Interpreting Model Results

Of the 40 ICD9 codes representing Circulatory diseases, my model only produced predicted for 0422, 0430, and 412, which isn’t ideal, but those three codes make us 37% of my training data. Above, I plotted, recall, precision, and f1 scores. I like using f1 score as it’s really a balance of recall & precision (what portion of true-positives is your model getting and how good it is at predicting true-positives). At this point, much more investigating the data and tweaking the models is needed to improve performance. Gaining domain knowledge is this field would certaining help too!

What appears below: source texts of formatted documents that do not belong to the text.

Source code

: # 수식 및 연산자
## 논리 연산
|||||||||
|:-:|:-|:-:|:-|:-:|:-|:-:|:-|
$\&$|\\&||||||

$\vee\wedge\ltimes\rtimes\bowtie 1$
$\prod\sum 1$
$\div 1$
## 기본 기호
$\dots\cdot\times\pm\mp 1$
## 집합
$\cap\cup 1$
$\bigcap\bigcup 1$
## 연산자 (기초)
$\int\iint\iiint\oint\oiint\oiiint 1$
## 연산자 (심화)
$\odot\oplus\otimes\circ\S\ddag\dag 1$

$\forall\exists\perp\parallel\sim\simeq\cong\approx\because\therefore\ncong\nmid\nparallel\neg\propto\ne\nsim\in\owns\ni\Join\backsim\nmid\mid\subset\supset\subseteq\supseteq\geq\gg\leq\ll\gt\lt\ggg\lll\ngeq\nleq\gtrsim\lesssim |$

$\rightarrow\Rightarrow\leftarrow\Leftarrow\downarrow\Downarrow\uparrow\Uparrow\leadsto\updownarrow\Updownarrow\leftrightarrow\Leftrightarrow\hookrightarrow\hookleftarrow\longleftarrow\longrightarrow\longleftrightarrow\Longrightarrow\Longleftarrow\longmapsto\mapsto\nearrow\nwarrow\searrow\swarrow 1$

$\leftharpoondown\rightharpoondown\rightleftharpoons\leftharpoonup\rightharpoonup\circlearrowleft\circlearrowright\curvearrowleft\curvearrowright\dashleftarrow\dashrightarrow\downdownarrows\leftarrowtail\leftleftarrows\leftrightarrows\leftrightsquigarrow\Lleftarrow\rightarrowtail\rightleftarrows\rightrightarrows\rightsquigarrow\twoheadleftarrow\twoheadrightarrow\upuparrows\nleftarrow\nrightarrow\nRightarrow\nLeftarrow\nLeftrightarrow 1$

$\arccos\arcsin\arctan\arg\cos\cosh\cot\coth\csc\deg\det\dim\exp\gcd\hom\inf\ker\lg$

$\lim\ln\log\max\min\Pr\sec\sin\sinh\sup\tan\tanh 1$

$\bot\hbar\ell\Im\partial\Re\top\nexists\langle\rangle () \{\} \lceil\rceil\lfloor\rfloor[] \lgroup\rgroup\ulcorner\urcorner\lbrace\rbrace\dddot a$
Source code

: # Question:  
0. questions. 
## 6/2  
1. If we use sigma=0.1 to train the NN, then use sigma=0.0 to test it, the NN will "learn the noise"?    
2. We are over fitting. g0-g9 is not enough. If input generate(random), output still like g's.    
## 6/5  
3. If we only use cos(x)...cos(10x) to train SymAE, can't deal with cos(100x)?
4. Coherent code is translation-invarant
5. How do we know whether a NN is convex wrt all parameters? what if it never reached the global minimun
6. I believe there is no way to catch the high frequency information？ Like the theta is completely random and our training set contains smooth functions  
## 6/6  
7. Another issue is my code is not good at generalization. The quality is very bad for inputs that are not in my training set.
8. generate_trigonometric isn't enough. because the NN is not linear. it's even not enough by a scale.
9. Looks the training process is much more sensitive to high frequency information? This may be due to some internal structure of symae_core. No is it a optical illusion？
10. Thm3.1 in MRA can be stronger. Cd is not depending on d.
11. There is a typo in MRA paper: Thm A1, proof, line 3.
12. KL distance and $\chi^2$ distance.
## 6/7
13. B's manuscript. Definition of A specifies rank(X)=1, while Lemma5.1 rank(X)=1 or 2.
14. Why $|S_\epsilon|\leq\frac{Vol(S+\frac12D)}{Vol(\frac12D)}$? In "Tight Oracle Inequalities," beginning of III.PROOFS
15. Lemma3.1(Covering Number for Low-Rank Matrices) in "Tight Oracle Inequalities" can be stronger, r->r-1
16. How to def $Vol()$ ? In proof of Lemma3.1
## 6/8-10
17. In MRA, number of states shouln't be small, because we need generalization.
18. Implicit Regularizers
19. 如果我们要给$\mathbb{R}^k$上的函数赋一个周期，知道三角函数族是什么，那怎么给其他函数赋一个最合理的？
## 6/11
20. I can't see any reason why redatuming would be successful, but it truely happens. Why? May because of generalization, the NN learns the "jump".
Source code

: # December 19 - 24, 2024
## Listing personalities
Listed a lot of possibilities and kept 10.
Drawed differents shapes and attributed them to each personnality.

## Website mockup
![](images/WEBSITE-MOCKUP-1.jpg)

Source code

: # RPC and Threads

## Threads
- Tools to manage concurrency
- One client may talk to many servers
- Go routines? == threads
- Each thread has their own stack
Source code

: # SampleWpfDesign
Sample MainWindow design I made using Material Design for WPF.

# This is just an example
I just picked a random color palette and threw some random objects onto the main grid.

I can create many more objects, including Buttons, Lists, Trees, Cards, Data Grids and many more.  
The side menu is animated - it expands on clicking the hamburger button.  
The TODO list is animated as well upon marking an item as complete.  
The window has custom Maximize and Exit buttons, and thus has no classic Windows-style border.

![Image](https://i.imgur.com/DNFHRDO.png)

The data is unbalanced, and if I would have just guessed code 412 for all instances, my Recall rate would have increase, but then my Precision and f1 would have dropped.

Final Thoughts

This was a “quick and dirty” model building exercise, which didn’t produce great results, but is a good starting point. Rarely are you going to get great results with limited amount of work.

Overall, there is a some opportunity here, but would take many more iterations of model tuning. I would recommend bringing in the Drug Prescription data source, along with a couple more years of claims data so health trends by patient could be leveraged.